KİMSE HEVESLENMESİN!
“Kurt dumanlı havayı sever” sözü malumlarınız...
Nerede ne zaman belirsizlik çıkmaya başlasa ortalığı koklamaya ve kendilerini göstermeye başlayan birileri mutlaka olur.
Avının üstüne gider, sıkıştırır ve darbelerini indirir...
Çünkü hava pusludur, göz gözü görmüyordur...
*
CHP’de şu günler de öyle gibi...
Kimilerine göre CHP’de şu günler puslu hava misali...
İktidarı beklerken, en azından yüzde otuzları yakalama umudunu taşırken, yüzde 25’lerde kalmak biraz olsun havanın toz-duman olmasına neden oluyor.
CHP’de bu toz-dumanlık meseleleri eskiden beri yaşanır durur zaten.
Parti içi iktidarın zayıflaması durumunda muhalif kanat -yaraları sarmanın, moral vermenin, güç birliği yapmanın yerine- ha bire saldırı salvolarıyla bir tarafı alt etme ayak oyunları pat diye gündeme gelirler.
Düne kadar öyleydi...
Düne kadar derken, Kılıçtaroğlu dönemine kadar...
Tam da “CHP’de bu tür ayak oyunları bitti” derken, “CHP içinde kaynaşma, bütünleşme başladı” derken; “Halk, Kılıçtaroğlu’nu bağrına bastı” derken yaşanan siyasi manevralar CHP’yi 25.91’de durdurdu...
Aslında CHP’nin bu seçimde alması gereken gerçek oy oranı 28.91 olması gerekir ki, bu da CHP’nin beklentisine yakın bir orandır.
Ne var ki MHP’nin baraj altına düşme korkusunun yarattığı sıkıntı özellikle CHP’ye atılacak yüzde 3 oranına yakın oy, MHP’ye kayarak, bugün MHP’nin meclise girmesine katkı sunmuştur.
Bu düşünce MHP’liler tarafından kabul görmeyebilir, ama etrafımızda konuştuğumuz insanların büyük bir kısmı sırf bu düşünceyle “MHP’nin baraj altına düşmemesi” düşüncesiyle oyunu MHP’ye verdiğini söylemektedir...
*
Aslında fena da olmamıştır. Doğru da yapılmıştır.
Mecliste AKP, CHP ve bağımsızlardan oluşan bir tablo, Türkiye gerçeğini yansıtmayacağından MHP’nin meclise girmesiyle birlikte ‘nispeten’ de olsa meclis biraz daha iyi oldu.
Keşke diğer partiler de kendi aralarında güç birliği yapıp meclise temsilci sokabilselerdi, çok daha güzel, çok daha Türkiye gibi renkli bir mozaik oluşurdu...
*
Yani CHP -kim ne derse desin- Kılıçtaroğlu liderliğinde izlediği yolda ilerliyor...

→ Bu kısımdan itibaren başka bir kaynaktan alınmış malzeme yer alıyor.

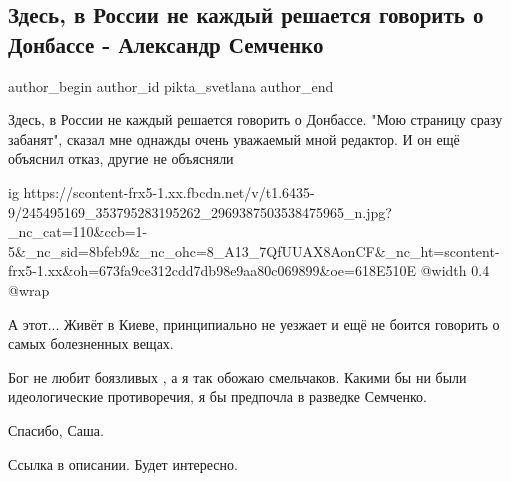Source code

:  
 
 
 
 
 
\subsection{Здесь, в России не каждый решается говорить о Донбассе - Александр Семченко}
\label{sec:13_10_2021.fb.pikta_svetlana.3.donbass_semchenko}
 
\ifcmt
 author_begin
   author_id pikta_svetlana
 author_end
\fi

Здесь, в России не каждый решается говорить о Донбассе. "Мою страницу сразу
забанят", сказал мне однажды очень уважаемый мной редактор. И он ещё объяснил
отказ, другие не объясняли

\ifcmt
  ig https://scontent-frx5-1.xx.fbcdn.net/v/t1.6435-9/245495169_353795283195262_2969387503538475965_n.jpg?_nc_cat=110&ccb=1-5&_nc_sid=8bfeb9&_nc_ohc=8_A13_7QfUUAX8AonCF&_nc_ht=scontent-frx5-1.xx&oh=673fa9ce312cdd7db98e9aa80c069899&oe=618E510E
  @width 0.4
  @wrap 
\fi

А этот... Живёт в Киеве, принципиально не уезжает и ещё не боится говорить о
самых болезненных вещах. 

Бог не любит боязливых , а я так обожаю смельчаков. Какими бы ни были
идеологические противоречия, я бы предпочла в разведке Семченко. 

Спасибо, Саша. 

Ссылка в описании. Будет интересно.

Sırada parti içi düzenleme olacak...
Örgüte sahip çıkanlarla, örgütü kullananlar ayıklanacak...
Kılıçtaroğlu bundan sonra süreçte iç dinamikleri düzene sokamazsa CHP iflah etmez haberiniz olsun...
Bugün tekrar Deniz Baykal’ı getirmek isteyenlerin çabası da boşa gider...
Eğer bu CHP, bugünkü mevcut yapıya sahip çıkmaz, kendi içinde kargaşa yaşamayı sürdürürse bilinmelidir ki CHP’nin sonu olur...
Onun için CHP kaybetmemiştir, ancak hedefinden az bir miktar sapmamıştır...
Bunu fırsat bilenler saldırılarını sürdürürlerse onlar da kaybeder ülke de...
*
Bir de küçük bir hatırlatma yapayım.
CHP’liler maalesef AKP’yi iyi çözmeliler...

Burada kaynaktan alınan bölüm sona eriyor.